The commission's decision came after members received a Historic Preservation Strategies Report prepared by Town Planner Keith Brynes that offers options for preserving the town's historic buildings. These include implementing demolition delays, creating historic and village districts and offering preservation incentives.
Brynes told the commission that while demolition delay ordinances do not prohibit demolitions, they give the town and residents time to attempt to purchase a property or pursue other options.
Unlike the demolition ordinance, which requires voter approval, the commission could implement a village district for areas of town such as downtown Mystic and Pawcatuck. The borough has its own zoning regulations. In contrast, creation of a historic district would have to be approved by two-thirds of property owners in a proposed district.
Establishing a village district would give the commission more discretion than it has now under zoning to regulate proposed development changes within its boundaries.

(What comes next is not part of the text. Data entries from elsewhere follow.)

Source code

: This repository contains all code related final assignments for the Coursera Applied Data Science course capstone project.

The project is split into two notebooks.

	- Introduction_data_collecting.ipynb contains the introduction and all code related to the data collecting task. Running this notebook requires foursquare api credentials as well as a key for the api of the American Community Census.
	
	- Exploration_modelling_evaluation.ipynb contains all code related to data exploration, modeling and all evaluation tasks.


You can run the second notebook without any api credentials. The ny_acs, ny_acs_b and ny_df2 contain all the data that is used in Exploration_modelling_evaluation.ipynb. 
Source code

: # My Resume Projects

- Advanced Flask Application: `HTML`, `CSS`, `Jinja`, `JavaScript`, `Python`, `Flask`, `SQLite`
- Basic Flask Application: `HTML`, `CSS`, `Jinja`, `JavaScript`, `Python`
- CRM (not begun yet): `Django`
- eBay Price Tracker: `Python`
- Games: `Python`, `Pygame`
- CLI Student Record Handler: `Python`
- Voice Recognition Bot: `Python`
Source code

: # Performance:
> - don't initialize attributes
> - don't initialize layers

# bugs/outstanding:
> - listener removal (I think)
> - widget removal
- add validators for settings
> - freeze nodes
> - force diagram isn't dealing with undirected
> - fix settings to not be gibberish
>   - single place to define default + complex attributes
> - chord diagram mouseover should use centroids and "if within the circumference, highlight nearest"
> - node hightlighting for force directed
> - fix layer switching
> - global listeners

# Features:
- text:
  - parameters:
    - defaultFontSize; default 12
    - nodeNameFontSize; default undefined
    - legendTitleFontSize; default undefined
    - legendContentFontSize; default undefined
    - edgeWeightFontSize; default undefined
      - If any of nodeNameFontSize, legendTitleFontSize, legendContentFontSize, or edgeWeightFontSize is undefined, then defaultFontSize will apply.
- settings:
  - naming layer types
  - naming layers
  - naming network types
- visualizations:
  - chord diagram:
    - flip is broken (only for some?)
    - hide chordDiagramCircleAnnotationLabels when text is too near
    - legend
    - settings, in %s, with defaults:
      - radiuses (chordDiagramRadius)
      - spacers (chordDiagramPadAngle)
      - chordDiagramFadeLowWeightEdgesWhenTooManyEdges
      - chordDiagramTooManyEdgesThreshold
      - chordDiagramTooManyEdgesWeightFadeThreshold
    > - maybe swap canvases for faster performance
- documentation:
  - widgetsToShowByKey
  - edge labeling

Under state law, Brynes wrote in his report that village districts allow a commission to review additional factors, such as historic preservation, public views and village architectural character, when reviewing applications.
He also wrote that a recommendation to establish village districts was removed from a draft of the town's 2015 update of its Plan of Conservation and Development after the business community and Board of Selectmen were concerned about the impact of additional regulations on businesses and homeowners.

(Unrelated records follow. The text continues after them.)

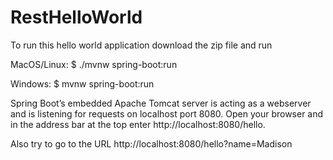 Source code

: # RestHelloWorld

To run this hello world application download the zip file and run 

MacOS/Linux:
$ ./mvnw spring-boot:run

Windows:
$ mvnw spring-boot:run

Spring Boot’s embedded Apache Tomcat server is acting as a webserver and is listening for requests on localhost port 8080. Open your browser and in the address bar at the top enter http://localhost:8080/hello.

Also try to go to the URL http://localhost:8080/hello?name=Madison
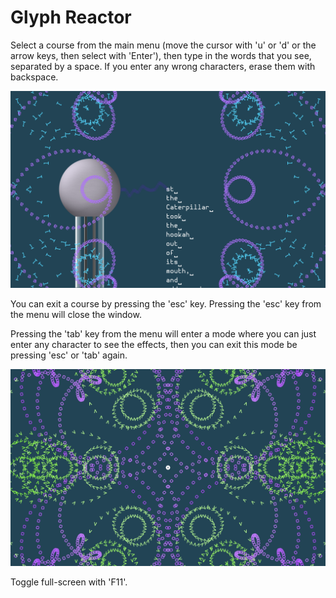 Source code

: 
# Glyph Reactor

Select a course from the main menu (move the cursor with 'u' or 'd' or the arrow keys, then select with 'Enter'), then type in the words that you see, separated by a space. If you enter any wrong characters, erase them with backspace.

![screenshot](https://github.com/JonArintok/GlyphReactor/blob/master/img/screenshot04.png)

You can exit a course by pressing the 'esc' key. Pressing the 'esc' key from the menu will close the window.

Pressing the 'tab' key from the menu will enter a mode where you can just enter any character to see the effects, then you can exit this mode be pressing 'esc' or 'tab' again.

![screenshot](https://github.com/JonArintok/GlyphReactor/blob/master/img/screenshot06.png)


Toggle full-screen with 'F11'.
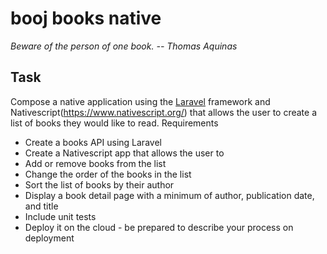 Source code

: # booj books native

*Beware of the person of one book. -- Thomas Aquinas*
## Task
Compose a native application using the [Laravel](https://laravel.com/) framework and Nativescript(https://www.nativescript.org/) that allows the user to create a list of books they would like to read. Requirements
* Create a books API using Laravel
* Create a Nativescript app that allows the user to
* Add or remove books from the list
* Change the order of the books in the list
* Sort the list of books by their author
* Display a book detail page with a minimum of author, publication date, and title
* Include unit tests
* Deploy it on the cloud - be prepared to describe your process on deployment
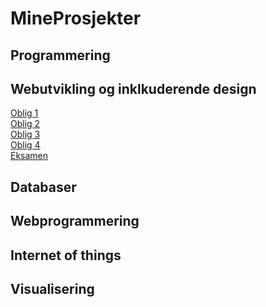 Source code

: # MineProsjekter
<h2>Programmering</h2>
<h2>Webutvikling og inklkuderende design</h2>
<a href="https://github.com/krissmed/See-it-Correct-it-Now-Make-it">Oblig 1</a><br>
<a href="https://github.com/krissmed/Make-It-Responsive">Oblig 2</a><br>
<a href="https://github.com/krissmed/Innovation-camp-website">Oblig 3</a><br>
<a href="https://github.com/krissmed/Freaky-Friday">Oblig 4</a><br>
<a href="https://github.com/krissmed/DAFE1200-Eksamen">Eksamen</a><br>
<h2>Databaser</h2>
<h2>Webprogrammering</h2>
<h2>Internet of things</h2>
<h2>Visualisering</h2>
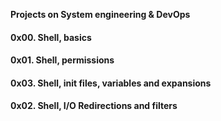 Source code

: **Projects on System engineering & DevOps**
#### 0x00. Shell, basics
#### 0x01. Shell, permissions
#### 0x03. Shell, init files, variables and expansions
#### 0x02. Shell, I/O Redirections and filters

While commission members said there are pros and cons to the village district concept, they agreed to look into it.
Member Fred Deichmann said he and his fellow commissioners could "put on our bulletproof vests" and see if residents want to proceed with the village district concept.
The issue of preserving historic homes and buildings has come to the forefront in the past few years. It came up in 2018, when the town issued a controversial demolition permit for two homes on Haley Street in Mystic without the 90-day waiting period that had been informally used in the past. Two weeks ago, the commission approved a plan to turn the empty lot where the homes once stood into a 14-space parking lot for the former Odd Fellows building on Cottrell Street to serve its commercial and residential tenants.
The issue also came up in 2019, when state officials said the town must preserve a home on the proposed Mystic Boathouse Park property, which is part of the Rossie Velvet Mill Historic District, after the town planned to tear it down to make way for a boathouse. Plans have now been redrawn to incorporate the home into the boathouse.
Also in 2019, a 19th-century building that was part of the mill complex on Mechanic Street in Pawcatuck was torn down. Its historic importance had been recognized by the Connecticut Trust for Historic Preservation, which said it should be the center of a revised industrial and commercial complex.